--- START ---
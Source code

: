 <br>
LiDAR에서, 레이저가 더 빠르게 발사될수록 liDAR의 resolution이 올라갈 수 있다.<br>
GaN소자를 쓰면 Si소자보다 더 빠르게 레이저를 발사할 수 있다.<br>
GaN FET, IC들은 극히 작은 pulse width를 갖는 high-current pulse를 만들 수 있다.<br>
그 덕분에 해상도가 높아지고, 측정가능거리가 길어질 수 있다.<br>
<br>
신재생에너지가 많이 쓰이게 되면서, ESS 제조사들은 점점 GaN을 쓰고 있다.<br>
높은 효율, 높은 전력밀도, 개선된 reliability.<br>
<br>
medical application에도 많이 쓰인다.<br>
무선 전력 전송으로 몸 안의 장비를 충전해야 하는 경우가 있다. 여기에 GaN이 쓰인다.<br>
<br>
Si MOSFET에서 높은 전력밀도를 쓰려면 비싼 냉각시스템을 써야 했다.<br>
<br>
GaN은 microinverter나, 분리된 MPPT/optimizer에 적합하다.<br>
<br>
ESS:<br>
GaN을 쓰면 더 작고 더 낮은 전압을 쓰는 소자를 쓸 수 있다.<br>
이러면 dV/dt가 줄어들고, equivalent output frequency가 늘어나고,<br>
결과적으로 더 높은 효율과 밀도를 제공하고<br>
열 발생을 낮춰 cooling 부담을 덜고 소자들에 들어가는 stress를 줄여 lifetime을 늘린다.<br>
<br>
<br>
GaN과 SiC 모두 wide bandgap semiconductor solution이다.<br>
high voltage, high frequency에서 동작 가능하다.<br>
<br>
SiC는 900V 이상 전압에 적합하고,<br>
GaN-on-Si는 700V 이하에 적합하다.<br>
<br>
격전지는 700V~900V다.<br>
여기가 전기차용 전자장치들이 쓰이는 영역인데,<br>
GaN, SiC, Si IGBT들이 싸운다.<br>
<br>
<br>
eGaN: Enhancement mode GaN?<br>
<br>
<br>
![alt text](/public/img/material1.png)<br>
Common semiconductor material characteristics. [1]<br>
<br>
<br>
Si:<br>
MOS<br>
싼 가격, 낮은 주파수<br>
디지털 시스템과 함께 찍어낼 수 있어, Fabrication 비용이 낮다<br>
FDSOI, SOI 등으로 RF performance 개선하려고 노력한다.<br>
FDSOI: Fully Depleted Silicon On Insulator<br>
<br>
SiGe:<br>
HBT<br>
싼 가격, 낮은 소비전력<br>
--- END ---
What lines above contain "high"? Copy them out.

GaN FET, IC들은 극히 작은 pulse width를 갖는 high-current pulse를 만들 수 있다.<br>
high voltage, high frequency에서 동작 가능하다.<br>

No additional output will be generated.